At our firm, all the services provided first begin with a review of each client’s personal criteria that includes
their goals, needs, risk tolerance, and income needs versus growth, tax, legal issues, liquidity requirements,
and investment objectives and guidelines.
Next, we perform the following disciplines:
• Evaluating investment managers and holdings on the basis of both qualitative and quantitative
criteria;
• Making sure that portfolio managers consistently employ and follow their presubscribed
•
disciplined investment process;
Subjecting all investment professionals and financial products to a screening process (This
includes: organizational ownership, portfolio management tenure, investment process and
implementation, investment research, long and short-term performance, and risk/reward
assumed in portfolios as measured by their Beta, Alpha, active market timing, and significant
sector and position concentration), and monitoring and rebalancing asset allocation models on
either quarterly, semiannually or annual basis in order to establish an Efficient Frontier for
increasing portfolio returns and decreasing volatility.
1. Portfolio Management:
Our firm offers discretionary portfolio management services. As part of this service clients will be provided
asset management and financial planning or consulting services. This service is designed to assist clients in
meeting their financial goals through the use of a financial plan and/or consultation. Our investment advice
is tailored to meet our clients' needs and investment objectives. The client should also be made aware that
they will be responsible for all transaction costs associated with the ongoing management of their accounts.

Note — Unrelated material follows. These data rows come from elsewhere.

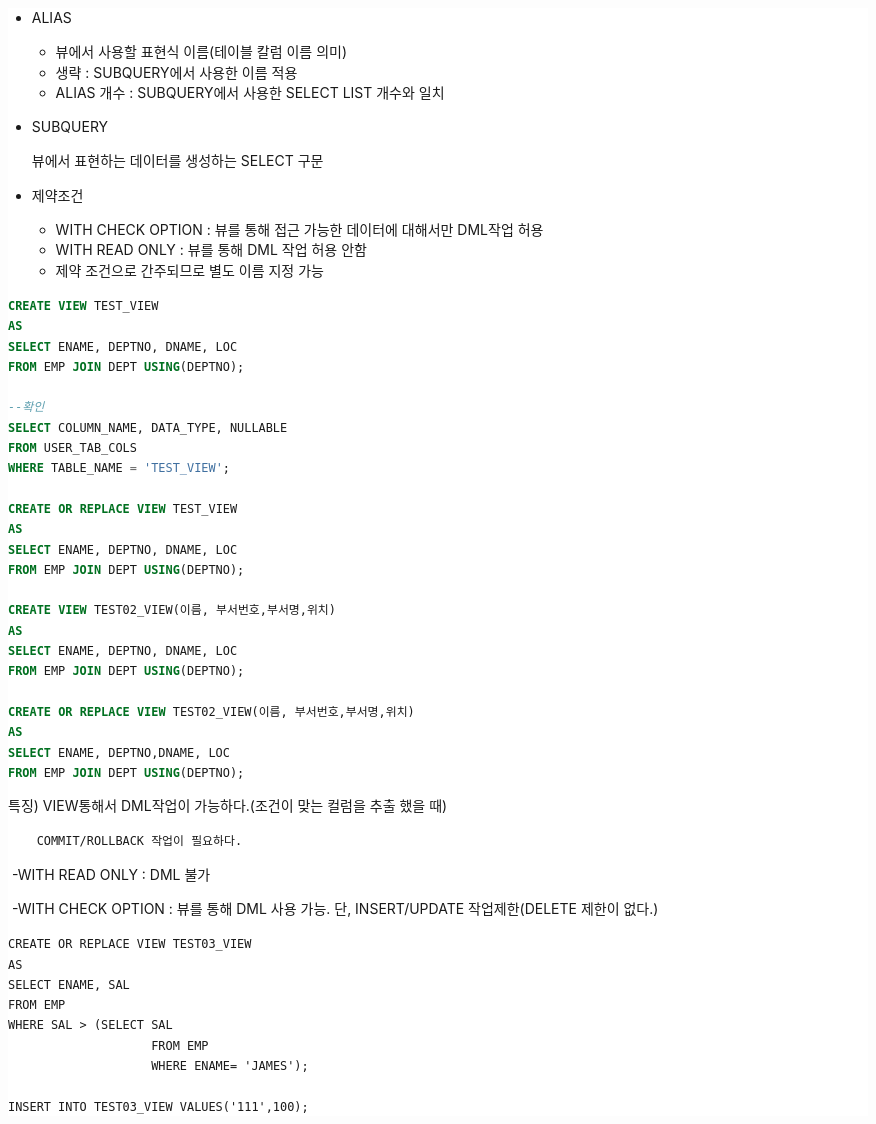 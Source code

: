 - ALIAS

  - 뷰에서 사용할 표현식 이름(테이블 칼럼 이름 의미)
  - 생략 : SUBQUERY에서 사용한 이름 적용
  - ALIAS 개수 :  SUBQUERY에서 사용한 SELECT LIST 개수와 일치

- SUBQUERY

  뷰에서 표현하는 데이터를 생성하는 SELECT 구문

- 제약조건

  - WITH CHECK OPTION : 뷰를 통해 접근 가능한 데이터에 대해서만 DML작업 허용
  - WITH READ ONLY : 뷰를 통해 DML 작업 허용 안함
  - 제약 조건으로 간주되므로 별도 이름 지정 가능

```SQL
CREATE VIEW TEST_VIEW
AS
SELECT ENAME, DEPTNO, DNAME, LOC
FROM EMP JOIN DEPT USING(DEPTNO);

--확인
SELECT COLUMN_NAME, DATA_TYPE, NULLABLE
FROM USER_TAB_COLS
WHERE TABLE_NAME = 'TEST_VIEW';

CREATE OR REPLACE VIEW TEST_VIEW
AS
SELECT ENAME, DEPTNO, DNAME, LOC
FROM EMP JOIN DEPT USING(DEPTNO);

CREATE VIEW TEST02_VIEW(이름, 부서번호,부서명,위치)
AS
SELECT ENAME, DEPTNO, DNAME, LOC
FROM EMP JOIN DEPT USING(DEPTNO);

CREATE OR REPLACE VIEW TEST02_VIEW(이름, 부서번호,부서명,위치)
AS
SELECT ENAME, DEPTNO,DNAME, LOC
FROM EMP JOIN DEPT USING(DEPTNO);
```

특징) VIEW통해서 DML작업이 가능하다.(조건이 맞는 컬럼을 추출 했을 때)

 		COMMIT/ROLLBACK 작업이 필요하다.

​		-WITH READ ONLY : DML 불가

​		-WITH CHECK OPTION : 뷰를 통해 DML 사용 가능. 단, INSERT/UPDATE 작업제한(DELETE 제한이 없다.)

```
CREATE OR REPLACE VIEW TEST03_VIEW
AS
SELECT ENAME, SAL
FROM EMP
WHERE SAL > (SELECT SAL
					FROM EMP
					WHERE ENAME= 'JAMES');

INSERT INTO TEST03_VIEW VALUES('111',100);

```
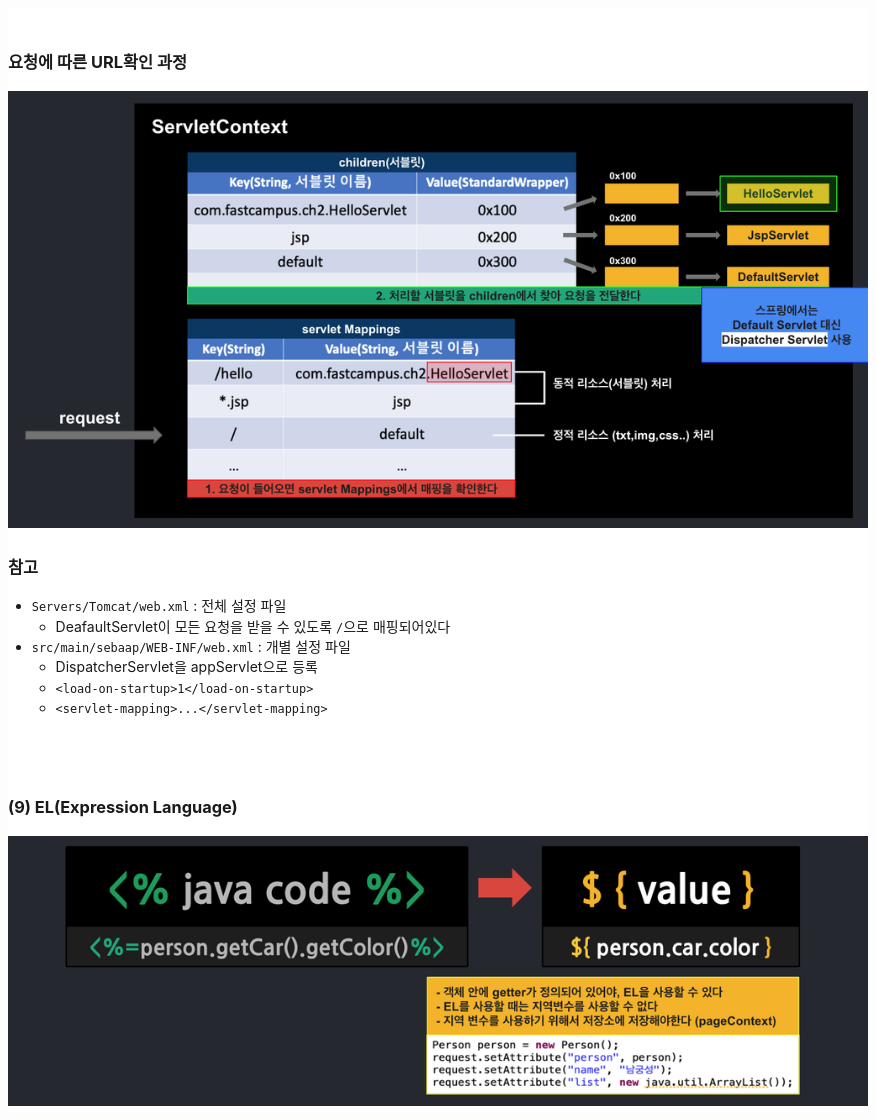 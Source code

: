 <br>

### 요청에 따른 URL확인 과정
<img src="../img/ch0215_1.png">

<br>

### 참고
- `Servers/Tomcat/web.xml` : 전체 설정 파일
    - DeafaultServlet이 모든 요청을 받을 수 있도록 `/`으로 매핑되어있다
- `src/main/sebaap/WEB-INF/web.xml` : 개별 설정 파일 
    - DispatcherServlet을 appServlet으로 등록
    - `<load-on-startup>1</load-on-startup>`
    - `<servlet-mapping>...</servlet-mapping>`


<br>
<br>

### (9) EL(Expression Language)
<img src="../img/ch0215_2.png">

If you participate in our discretionary portfolio management services, we require you to grant us
discretionary authority to manage your account. Subject to a grant of discretionary authorization, we have
the authority and responsibility to formulate investment strategies on your behalf. Discretionary
authorization will allow us to determine the specific securities, and the amount of securities, to be purchased
or sold for your account without obtaining your approval prior to each transaction. We will also have
discretion over the broker or dealer to be used for securities transactions in your account. Discretionary
authority is typically granted by the investment advisory agreement you sign with our firm, a power of
attorney, or trading authorization forms.
You may limit our discretionary authority (for example, limiting the types of securities that can be
purchased or sold for your account) by providing our firm with your restrictions and guidelines in writing.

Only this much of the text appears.